Eurasia Group's indices show that Mexico's overall level of political capacity is on par with the average for emerging markets. However, its government strength score—our measure that attempts to capture the cyclical variations in a government's power—is the highest in Latin America.
AMLO' ambitious agenda of infrastructure and social spending will put Mexico's fiscal balance at risk. The main challenge to the 2019 budget will come on the revenue side, as the government will struggle to find the resources to fund AMLO's programs.
Early signs of trouble
AMLO's early days in office have been tumultuous. A poorly managed strategy to combat the growing problem of fuel theft of state-owned company Pemex's pipelines has led to a shortage of gasoline in many parts of the country. The crisis highlights critical weaknesses of the administration—an inexperienced team combined with AMLO's centralized and instinctive decision-making style.
AMLO regards the anti-theft strategy as a key component of reinforcing the role of Pemex at the expense of private participation. He has an ambitious target to increase oil production by nearly 50% by 2024 through increased funding to Pemex for exploration of shallow-water fields and onshore conventional areas.

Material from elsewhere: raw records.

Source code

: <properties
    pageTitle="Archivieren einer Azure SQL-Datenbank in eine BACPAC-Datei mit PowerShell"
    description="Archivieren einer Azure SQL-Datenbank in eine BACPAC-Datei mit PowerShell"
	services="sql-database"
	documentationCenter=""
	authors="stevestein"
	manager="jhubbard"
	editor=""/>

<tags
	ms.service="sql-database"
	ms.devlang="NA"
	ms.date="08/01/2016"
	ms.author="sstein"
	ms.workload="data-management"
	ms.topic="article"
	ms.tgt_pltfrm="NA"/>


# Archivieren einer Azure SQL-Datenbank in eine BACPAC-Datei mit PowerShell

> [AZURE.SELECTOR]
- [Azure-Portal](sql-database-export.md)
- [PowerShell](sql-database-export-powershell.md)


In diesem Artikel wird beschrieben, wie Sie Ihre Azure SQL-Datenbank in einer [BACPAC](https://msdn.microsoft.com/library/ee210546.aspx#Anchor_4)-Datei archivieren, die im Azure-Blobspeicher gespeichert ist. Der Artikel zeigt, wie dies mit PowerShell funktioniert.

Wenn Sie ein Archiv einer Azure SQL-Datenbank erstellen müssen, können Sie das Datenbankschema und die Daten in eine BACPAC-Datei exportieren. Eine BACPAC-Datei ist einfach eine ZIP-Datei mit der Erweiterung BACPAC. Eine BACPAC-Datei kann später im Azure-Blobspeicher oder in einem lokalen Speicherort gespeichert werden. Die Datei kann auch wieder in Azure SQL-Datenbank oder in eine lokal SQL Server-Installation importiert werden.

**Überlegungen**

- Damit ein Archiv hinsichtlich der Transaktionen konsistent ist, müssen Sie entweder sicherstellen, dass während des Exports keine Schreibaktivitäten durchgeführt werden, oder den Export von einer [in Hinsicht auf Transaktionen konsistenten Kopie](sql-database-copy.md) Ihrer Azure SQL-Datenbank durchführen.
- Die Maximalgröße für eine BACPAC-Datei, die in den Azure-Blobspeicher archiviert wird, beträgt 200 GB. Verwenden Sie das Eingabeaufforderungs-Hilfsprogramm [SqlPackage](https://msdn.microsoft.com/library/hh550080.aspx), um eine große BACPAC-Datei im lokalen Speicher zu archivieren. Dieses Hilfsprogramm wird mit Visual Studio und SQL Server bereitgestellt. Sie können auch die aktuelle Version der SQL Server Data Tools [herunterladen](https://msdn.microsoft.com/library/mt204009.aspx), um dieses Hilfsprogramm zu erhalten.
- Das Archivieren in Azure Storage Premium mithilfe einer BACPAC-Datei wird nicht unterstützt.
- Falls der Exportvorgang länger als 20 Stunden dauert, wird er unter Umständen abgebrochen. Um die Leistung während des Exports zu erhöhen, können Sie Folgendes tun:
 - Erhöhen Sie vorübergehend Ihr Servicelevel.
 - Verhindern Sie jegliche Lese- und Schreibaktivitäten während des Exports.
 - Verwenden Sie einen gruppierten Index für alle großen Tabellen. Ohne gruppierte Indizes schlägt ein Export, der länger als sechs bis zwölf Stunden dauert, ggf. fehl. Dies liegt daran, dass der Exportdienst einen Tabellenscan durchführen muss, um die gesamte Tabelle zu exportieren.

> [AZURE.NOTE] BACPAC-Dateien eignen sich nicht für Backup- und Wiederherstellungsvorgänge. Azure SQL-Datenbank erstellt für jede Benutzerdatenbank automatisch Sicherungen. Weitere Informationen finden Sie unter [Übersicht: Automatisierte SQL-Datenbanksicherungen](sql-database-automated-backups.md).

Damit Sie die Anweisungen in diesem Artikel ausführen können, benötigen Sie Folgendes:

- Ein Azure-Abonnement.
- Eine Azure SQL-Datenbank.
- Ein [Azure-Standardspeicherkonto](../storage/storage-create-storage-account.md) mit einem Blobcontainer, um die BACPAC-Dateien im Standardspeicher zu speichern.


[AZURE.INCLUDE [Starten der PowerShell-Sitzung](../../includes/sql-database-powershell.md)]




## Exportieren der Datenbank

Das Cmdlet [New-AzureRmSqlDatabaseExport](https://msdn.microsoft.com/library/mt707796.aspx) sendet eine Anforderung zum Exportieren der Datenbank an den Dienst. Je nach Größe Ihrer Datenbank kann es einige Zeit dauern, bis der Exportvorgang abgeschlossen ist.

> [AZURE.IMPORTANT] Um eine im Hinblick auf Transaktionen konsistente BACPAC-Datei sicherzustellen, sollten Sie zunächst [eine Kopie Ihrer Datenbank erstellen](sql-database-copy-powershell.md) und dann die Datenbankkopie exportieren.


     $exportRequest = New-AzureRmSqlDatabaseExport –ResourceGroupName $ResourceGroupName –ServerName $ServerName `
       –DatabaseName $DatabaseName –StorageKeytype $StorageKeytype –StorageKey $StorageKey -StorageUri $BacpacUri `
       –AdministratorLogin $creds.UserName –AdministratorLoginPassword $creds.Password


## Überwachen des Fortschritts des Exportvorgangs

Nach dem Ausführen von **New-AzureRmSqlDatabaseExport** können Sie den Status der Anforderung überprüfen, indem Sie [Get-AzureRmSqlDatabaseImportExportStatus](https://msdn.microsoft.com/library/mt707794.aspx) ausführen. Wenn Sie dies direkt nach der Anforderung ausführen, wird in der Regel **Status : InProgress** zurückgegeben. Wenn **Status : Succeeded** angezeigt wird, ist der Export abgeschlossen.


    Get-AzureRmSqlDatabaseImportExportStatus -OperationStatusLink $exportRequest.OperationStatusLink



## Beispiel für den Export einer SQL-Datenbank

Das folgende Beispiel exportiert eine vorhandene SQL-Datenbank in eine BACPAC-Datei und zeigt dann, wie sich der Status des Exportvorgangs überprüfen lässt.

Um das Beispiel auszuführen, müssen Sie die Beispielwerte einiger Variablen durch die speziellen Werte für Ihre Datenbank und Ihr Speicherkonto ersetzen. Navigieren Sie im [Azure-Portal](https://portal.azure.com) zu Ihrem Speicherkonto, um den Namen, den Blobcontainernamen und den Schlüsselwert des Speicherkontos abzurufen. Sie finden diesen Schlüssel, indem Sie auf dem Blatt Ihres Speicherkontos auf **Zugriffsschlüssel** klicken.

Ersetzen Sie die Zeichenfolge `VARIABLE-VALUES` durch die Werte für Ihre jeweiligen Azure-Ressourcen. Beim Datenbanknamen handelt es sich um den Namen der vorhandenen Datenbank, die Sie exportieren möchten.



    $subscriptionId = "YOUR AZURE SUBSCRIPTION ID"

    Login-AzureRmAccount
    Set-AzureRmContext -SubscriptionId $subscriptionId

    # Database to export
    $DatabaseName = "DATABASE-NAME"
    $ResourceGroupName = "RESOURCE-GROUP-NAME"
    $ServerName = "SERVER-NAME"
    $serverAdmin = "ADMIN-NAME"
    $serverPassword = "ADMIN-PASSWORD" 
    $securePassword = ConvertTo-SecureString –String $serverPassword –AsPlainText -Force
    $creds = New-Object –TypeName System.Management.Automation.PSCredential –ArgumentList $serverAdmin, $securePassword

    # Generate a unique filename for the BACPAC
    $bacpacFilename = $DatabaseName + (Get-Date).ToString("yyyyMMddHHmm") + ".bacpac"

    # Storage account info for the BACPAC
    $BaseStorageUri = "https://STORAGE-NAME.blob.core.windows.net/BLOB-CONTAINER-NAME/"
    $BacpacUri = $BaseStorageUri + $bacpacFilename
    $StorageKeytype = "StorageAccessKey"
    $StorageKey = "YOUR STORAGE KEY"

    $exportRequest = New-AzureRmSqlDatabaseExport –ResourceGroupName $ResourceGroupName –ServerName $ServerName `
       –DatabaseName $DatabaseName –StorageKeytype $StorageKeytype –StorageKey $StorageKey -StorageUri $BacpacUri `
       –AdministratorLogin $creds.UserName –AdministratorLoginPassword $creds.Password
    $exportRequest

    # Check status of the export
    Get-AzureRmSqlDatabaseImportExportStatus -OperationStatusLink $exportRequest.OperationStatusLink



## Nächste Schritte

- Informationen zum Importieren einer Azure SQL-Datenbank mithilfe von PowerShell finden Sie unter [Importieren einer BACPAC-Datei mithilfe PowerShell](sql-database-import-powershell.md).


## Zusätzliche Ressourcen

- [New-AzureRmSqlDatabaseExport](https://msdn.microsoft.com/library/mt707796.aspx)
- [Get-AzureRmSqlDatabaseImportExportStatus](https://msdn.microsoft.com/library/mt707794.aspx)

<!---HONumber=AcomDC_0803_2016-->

The fuel theft strategy is also key to addressing Mexico's security challenges. Conflict between cartels for control over illegal fuel has significantly contributed to the rise of the homicide rate in recent years.
AMLO's fuel policy remains popular and he has doubled down on his plan for now. However, the lack of a clear overall security strategy means that security conditions will remain challenging this year.